Bölgede ilk gözlenen genelde daha önceki felaketlerde yaşandığı gibi devletin yetersizliğinden çok yeterli olmama çabasıydı. Yangınların başladığı ilk günden itibaren gündeme gelen havadan müdahale tartışması bu bilinçli yetmeme çabasının kendini en belirgin olarak açığa çıkarttığı konuydu. Faşizme giden yolda her tür felaket iktidar için adeta bulunmaz bir nimet özelliğindedir.

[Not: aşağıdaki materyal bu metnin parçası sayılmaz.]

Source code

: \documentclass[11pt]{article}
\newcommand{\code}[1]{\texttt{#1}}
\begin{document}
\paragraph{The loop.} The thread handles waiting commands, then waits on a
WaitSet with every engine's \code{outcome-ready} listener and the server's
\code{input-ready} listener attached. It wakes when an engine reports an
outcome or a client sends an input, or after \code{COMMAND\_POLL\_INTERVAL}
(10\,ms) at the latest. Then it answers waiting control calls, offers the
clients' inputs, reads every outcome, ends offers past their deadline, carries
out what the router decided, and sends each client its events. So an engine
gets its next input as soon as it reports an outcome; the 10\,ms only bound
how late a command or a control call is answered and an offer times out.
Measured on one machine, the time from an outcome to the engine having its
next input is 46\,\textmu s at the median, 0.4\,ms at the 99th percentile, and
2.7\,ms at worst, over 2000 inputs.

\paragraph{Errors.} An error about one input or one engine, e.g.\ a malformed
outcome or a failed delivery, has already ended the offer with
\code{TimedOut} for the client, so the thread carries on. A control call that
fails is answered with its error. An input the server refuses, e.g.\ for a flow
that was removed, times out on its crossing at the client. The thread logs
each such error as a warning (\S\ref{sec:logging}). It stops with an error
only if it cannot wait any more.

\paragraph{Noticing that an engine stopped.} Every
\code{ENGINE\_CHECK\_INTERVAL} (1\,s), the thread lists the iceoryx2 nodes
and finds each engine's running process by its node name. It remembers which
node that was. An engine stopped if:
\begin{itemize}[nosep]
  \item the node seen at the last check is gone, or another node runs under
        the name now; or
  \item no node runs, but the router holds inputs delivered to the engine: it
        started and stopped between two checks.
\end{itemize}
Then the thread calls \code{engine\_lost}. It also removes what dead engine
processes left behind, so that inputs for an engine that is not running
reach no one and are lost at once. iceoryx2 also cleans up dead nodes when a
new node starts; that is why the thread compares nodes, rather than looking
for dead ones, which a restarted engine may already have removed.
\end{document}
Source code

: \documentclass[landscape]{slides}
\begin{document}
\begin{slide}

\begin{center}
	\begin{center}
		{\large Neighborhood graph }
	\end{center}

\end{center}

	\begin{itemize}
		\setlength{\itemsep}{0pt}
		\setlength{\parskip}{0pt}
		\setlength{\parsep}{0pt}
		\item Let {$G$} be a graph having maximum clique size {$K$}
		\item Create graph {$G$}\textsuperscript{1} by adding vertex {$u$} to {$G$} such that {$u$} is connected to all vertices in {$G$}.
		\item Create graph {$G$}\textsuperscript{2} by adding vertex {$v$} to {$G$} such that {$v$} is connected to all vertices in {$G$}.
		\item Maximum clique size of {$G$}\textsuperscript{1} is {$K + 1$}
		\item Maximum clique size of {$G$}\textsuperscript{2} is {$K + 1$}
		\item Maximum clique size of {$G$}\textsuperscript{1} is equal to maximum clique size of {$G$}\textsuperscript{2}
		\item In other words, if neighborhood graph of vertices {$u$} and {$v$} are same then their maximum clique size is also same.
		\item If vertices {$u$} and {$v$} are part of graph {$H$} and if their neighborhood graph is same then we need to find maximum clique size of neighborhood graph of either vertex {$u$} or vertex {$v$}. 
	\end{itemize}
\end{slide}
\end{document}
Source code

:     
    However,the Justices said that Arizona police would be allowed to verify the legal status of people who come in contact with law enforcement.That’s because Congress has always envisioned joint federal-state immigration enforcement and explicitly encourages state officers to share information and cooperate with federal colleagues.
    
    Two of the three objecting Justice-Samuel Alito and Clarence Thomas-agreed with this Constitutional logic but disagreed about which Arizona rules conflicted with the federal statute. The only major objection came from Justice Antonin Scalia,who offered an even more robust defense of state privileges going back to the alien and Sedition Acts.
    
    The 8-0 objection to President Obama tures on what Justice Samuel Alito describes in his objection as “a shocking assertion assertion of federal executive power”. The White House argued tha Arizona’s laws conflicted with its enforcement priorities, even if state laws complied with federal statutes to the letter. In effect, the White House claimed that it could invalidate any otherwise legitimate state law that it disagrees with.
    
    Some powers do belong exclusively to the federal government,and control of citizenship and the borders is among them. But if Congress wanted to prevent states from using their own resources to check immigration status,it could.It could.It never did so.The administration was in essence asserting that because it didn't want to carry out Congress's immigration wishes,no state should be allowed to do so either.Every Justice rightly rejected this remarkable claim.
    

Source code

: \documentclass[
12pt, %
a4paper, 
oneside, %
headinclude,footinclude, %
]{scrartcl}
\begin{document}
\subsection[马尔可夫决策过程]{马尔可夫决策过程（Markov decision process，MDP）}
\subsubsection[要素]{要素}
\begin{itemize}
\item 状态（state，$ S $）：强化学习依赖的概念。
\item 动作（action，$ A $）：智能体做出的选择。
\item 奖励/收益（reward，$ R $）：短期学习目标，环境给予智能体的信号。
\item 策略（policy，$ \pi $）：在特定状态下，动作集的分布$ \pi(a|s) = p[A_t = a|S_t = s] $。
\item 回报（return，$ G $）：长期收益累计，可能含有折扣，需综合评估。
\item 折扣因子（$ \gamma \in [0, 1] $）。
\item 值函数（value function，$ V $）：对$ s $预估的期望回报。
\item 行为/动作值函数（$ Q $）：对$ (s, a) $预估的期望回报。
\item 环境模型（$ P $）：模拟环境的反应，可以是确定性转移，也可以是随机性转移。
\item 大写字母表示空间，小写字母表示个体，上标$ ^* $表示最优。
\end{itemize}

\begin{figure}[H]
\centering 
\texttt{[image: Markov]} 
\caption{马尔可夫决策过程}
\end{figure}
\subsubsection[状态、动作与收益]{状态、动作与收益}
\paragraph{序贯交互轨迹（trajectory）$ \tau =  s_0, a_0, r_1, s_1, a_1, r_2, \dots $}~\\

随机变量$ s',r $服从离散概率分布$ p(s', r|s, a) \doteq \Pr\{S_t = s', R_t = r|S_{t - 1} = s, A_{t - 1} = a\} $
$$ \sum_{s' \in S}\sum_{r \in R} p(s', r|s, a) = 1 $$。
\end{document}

İktidar cephesinden her tür fırsat egemenliklerinin devamı için bir araç olarak görülürken halk güçleri için ise durum bambaşka. Gezi günlerinden beri halk güçleri iktidar ile olan çatışmasında kendine has bir savunma cephesi örerek direnmenin yollarını arıyor ve bir şekilde buluyor. Egemenler ellerinde bulundurdukları iktidar gücünün avantajlarıyla son derece donanımlı görünse de karşılarındaki yığınlar her çarpışmadan güçlenerek çıkıyor. Bu güçlenme karşısında iktidar cephesi ya şiddeti artırıyor ya da geri adım atmak zorunda kalıyor. Artan şiddet de gerçekte çaresizliği, halk güçlerinin iktidar karşısında rızasının olmadığını gösteriyor.

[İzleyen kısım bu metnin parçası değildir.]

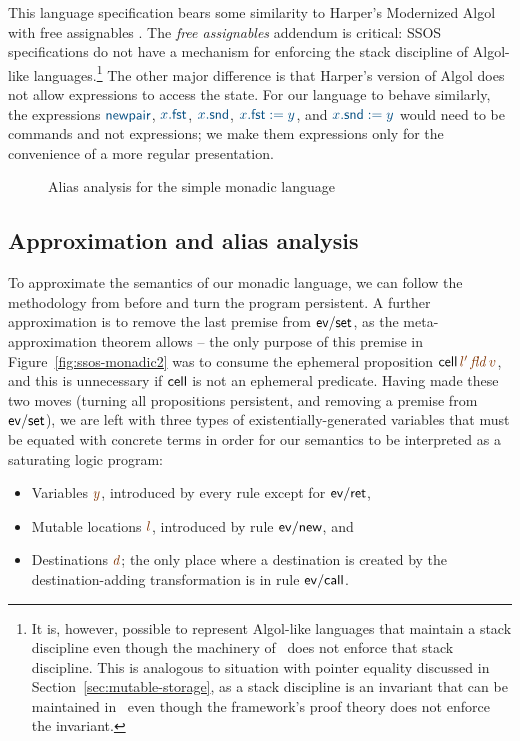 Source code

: This language specification bears some similarity to Harper's
Modernized Algol with free assignables \cite[Chapter
36]{harper12practical}. The {\it free assignables} addendum is
critical: SSOS specifications do not have a mechanism for enforcing
the stack discipline of Algol-like languages.\footnote{It is, however,
  possible to represent Algol-like languages that maintain a stack
  discipline even though the machinery of \sls~does not enforce that
  stack discipline. This is analogous to situation with pointer
  equality discussed in Section~\ref{sec:mutable-storage}, as a stack
  discipline is an invariant that can be maintained in \sls~even
  though the framework's proof theory does not enforce the invariant.}
The other major difference is that Harper's version of Algol does not
allow expressions to access the state.  For our language to behave
similarly, the expressions $\obj{\sf newpair}$, $\obj{x.{\sf fst}}$,
$\obj{x.{\sf snd}}$, $\obj{x.{\sf fst} := y}$, and $\obj{x.{\sf snd}
  := y}$ would need to be commands and not expressions; we make them
expressions only for the convenience of a more regular presentation.

\begin{figure}
\caption{Alias analysis for the simple monadic language}
\label{fig:ssos-monadic-approx}
\end{figure}



\subsection{Approximation and alias analysis}


To approximate the semantics of our monadic language, we can follow the
methodology from before and turn the program persistent. A further
approximation is to remove the last premise from ${\sf ev/set}$, as
the meta-approximation theorem allows -- the only purpose of this
premise in Figure~\ref{fig:ssos-monadic2} was to consume the ephemeral
proposition ${\sf cell}\,\lf{l'}\,\lf{\it fld}\,\lf{v}$, and this is unnecessary
if ${\sf cell}$ is not an ephemeral predicate.  Having
made these two moves (turning all propositions persistent, and removing
a premise from ${\sf ev/set}$), we are left with three types of
existentially-generated variables that must be equated with concrete
terms in order for our semantics to be interpreted as a saturating
logic program:

\smallskip
\begin{itemize}
\item Variables $\lf{y}$, introduced by every rule except for ${\sf ev/ret}$,
\item Mutable locations $\lf{l}$, introduced by rule ${\sf ev/new}$, and 
\item Destinations $\lf{d}$; the only place where a destination is created
by the destination-adding transformation is in rule ${\sf ev/call}$.
\end{itemize}
\smallskip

Cumhuriyet tarihinin en büyük felaketleri en büyük karşı çıkışlarıyla birlikte yaşanıyor. Umut ile umutsuzluğun, varlık ile yokluğun, hayat ile ölümün iç içe geçtiği yoğun bir mücadele döneminden geçiyoruz. Karşıt gibi görünen durumlar birbirini besliyor, birbiri içinden doğuyor. Halk güçlerinin yoksunluğu, yoksulluğu onun her konuda zenginleşmesini beslerken zenginleşen iktidar her konuda yoksullaşıp yalnızlaşıyor.

Gezi’nin yarattığı etki ile 2015 Haziran’ında iktidarın yıkılması gibi bugünün felaketleri de düzenin temellerini sarsıyor. Kitle hareketi attığı her adımda bir öncekinin deneyimlerinden, sonuçlarından faydalanarak ve kendini yenileyerek düzenin karşısına dikiliyor. İktidarın devamlılığı faşizmin kurumsallaşmasını dayatıyor. Bu dayatma için baskı dozunu artırmak gerekiyor ve doz arttıkça yönetmek zorlaşıyor.

Kitle hareketini bastırmak için kullanılan tek koz şu an şiddet olarak görünüyor. Resmi şiddetin varlığı ve gayrı resmi şiddetin olasılığı kitle hareketinde göreceli bir geri çekiliş yaşatsa bile süreklilik ve geri çekilmeye rağmen dağılmama eğilimi, iktidar güçleri üzerinde oldukça yıpratıcı bir etki yaratıyor.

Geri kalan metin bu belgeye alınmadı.